## Task prompt
Within the entries underneath, how many lines include the string "Unavailable"? State only the number.

[Opening Supplied information section]

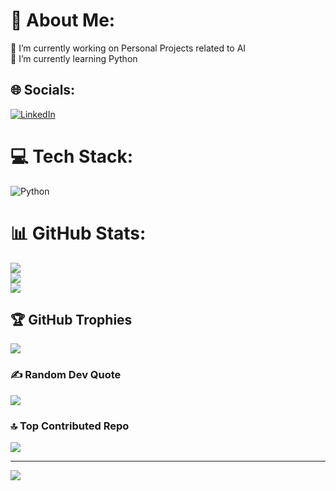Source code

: # 💫 About Me:
🔭 I’m currently working on Personal Projects related to AI<br>🌱 I’m currently learning Python


## 🌐 Socials:
[![LinkedIn](https://img.shields.io/badge/LinkedIn-%230077B5.svg?logo=linkedin&logoColor=white)](https://linkedin.com/in/italogustavoggsenna) 

# 💻 Tech Stack:
![Python](https://img.shields.io/badge/python-3670A0?style=for-the-badge&logo=python&logoColor=ffdd54)
# 📊 GitHub Stats:
![](https://github-readme-stats.vercel.app/api?username=ItaloGustavoS&theme=dark&hide_border=false&include_all_commits=false&count_private=false)<br/>
![](https://github-readme-streak-stats.herokuapp.com/?user=ItaloGustavoS&theme=dark&hide_border=false)<br/>
![](https://github-readme-stats.vercel.app/api/top-langs/?username=ItaloGustavoS&theme=dark&hide_border=false&include_all_commits=false&count_private=false&layout=compact)

## 🏆 GitHub Trophies
![](https://github-profile-trophy.vercel.app/?username=ItaloGustavoS&theme=darkhub&no-frame=false&no-bg=true&margin-w=4)

### ✍️ Random Dev Quote
![](https://quotes-github-readme.vercel.app/api?type=horizontal&theme=dark)

### 🔝 Top Contributed Repo
![](https://github-contributor-stats.vercel.app/api?username=ItaloGustavoS&limit=5&theme=dark&combine_all_yearly_contributions=true)

---
[![](https://visitcount.itsvg.in/api?id=ItaloGustavoS&label=Profile%20Views&color=6&icon=1&pretty=true)](https://visitcount.itsvg.in)

<!-- Proudly created with GPRM ( https://gprm.itsvg.in ) -->
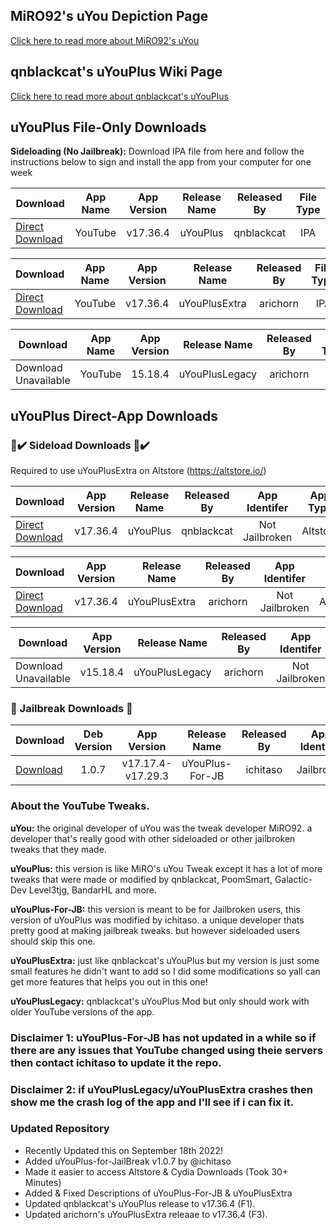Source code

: ## MiRO92's uYou Depiction Page
[Click here to read more about MiRO92's uYou](https://miro92.com/repo/depictions/?p=com.miro.uyou)
## qnblackcat's uYouPlus Wiki Page
[Click here to read more about qnblackcat's uYouPlus](https://github.com/qnblackcat/uYouPlus/wiki)
## uYouPlus File-Only Downloads

**Sideloading (No Jailbreak):** 
     Download IPA file from here and follow the instructions below to sign and install the app from your computer for one week
 
   | Download | App Name | App Version | Release Name | Released By | File Type |
   |----------|:------:|:-------:|:------:|:---------:|:---------:|
   | [Direct Download](https://github.com/qnblackcat/uYouPlus/releases/download/v17.36.4-2.1/uYouPlus_17.36.4_2.1.ipa) | YouTube | v17.36.4 | uYouPlus | qnblackcat | IPA |
 
   | Download | App Name | App Version | Release Name | Released By | File Type |
   |-------------|:------:|:-------:|:------:|:---------:|:-----:|
   | [Direct Download](https://github.com/arichorn/uYouPlusExtra/releases/download/v17.36.4-2.1-(156)/uYouPlusExtra_17.36.4_2.1_F3.ipa) | YouTube | v17.36.4 | uYouPlusExtra | arichorn | IPA |
       
   | Download | App Name | App Version | Release Name | Released By | File Type |
   |------------|:------:|:-------:|:----:|:---------:|:---------:|
   | Download Unavailable | YouTube | 15.18.4 | uYouPlusLegacy | arichorn | IPA |

## uYouPlus Direct-App Downloads

### 📲✔️ Sideload Downloads 📲✔️
Required to use uYouPlusExtra on Altstore (https://altstore.io/)

   | Download | App Version | Release Name | Released By | App Identifer | App Type |
   |------------|:------:|:------:|:-----------:|:-----------:|:--------:|
   | [Direct Download](https://tinyurl.com/bdezph3t) | v17.36.4 | uYouPlus | qnblackcat | Not Jailbroken | Altstore

   | Download | App Version | Release Name | Released By | App Identifer | App Type |
   |------------|:------:|:------:|:-----------:|:-----------:|:--------:|
   | [Direct Download](https://tinyurl.com/5dzjrktu) | v17.36.4 | uYouPlusExtra | arichorn | Not Jailbroken | Altstore
   
   | Download | App Version | Release Name | Released By | App Identifer | App Type |
   |------------|:------:|:------:|:-----------:|:-----------:|:--------:|
   | Download Unavailable | v15.18.4 | uYouPlusLegacy | arichorn | Not Jailbroken | Altstore

### 🚫 Jailbreak Downloads 🚫

   | Download | Deb Version | App Version | Release Name | Released By | App Identifer | App Type |
   |----------|:---------:|:--------------:|:------------:|:-----------:|:-------------:|:-------:|
   | [Download](https://www.ios-repo-updates.com/repository/ichitaso-repository/package/com.ichitaso.uyouplus) | 1.0.7 | v17.17.4-v17.29.3 | uYouPlus-For-JB | ichitaso | Jailbroken | Cydia

### About the YouTube Tweaks.
**uYou:** the original developer of uYou was the tweak developer MiRO92. a developer that's really good with other sideloaded or other jailbroken tweaks that they made.

**uYouPlus:** this version is like MiRO's uYou Tweak except it has a lot of more tweaks that were made or modified by qnblackcat, PoomSmart, Galactic-Dev Level3tjg, BandarHL and more.

**uYouPlus-For-JB:** this version is meant to be for Jailbroken users, this version of uYouPlus was modified by ichitaso. a unique developer thats pretty good at making jailbreak tweaks. but however sideloaded users should skip this one.

**uYouPlusExtra:** just like qnblackcat's uYouPlus but my version is just some small features he didn't want to add so I did some modifications so yall can get more features that helps you out in this one!

**uYouPlusLegacy:** qnblackcat's uYouPlus Mod but only should work with older YouTube versions of the app.

### Disclaimer 1: uYouPlus-For-JB has not updated in a while so if there are any issues that YouTube changed using theie servers then contact ichitaso to update it the repo.

### Disclaimer 2: if uYouPlusLegacy/uYouPlusExtra crashes then show me the crash log of the app and I'll see if i can fix it.

### Updated Repository
- Recently Updated this on September 18th 2022!
- Added uYouPlus-for-JailBreak v1.0.7 by @ichitaso
- Made it easier to access Altstore & Cydia Downloads (Took 30+ Minutes)
- Added & Fixed Descriptions of uYouPlus-For-JB & uYouPlusExtra
- Updated qnblackcat's uYouPlus release to v17.36.4 (F1).
- Updated arichorn's uYouPlusExtra releaae to v17.36.4 (F3).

[Closing Supplied information section]

## Answer space
2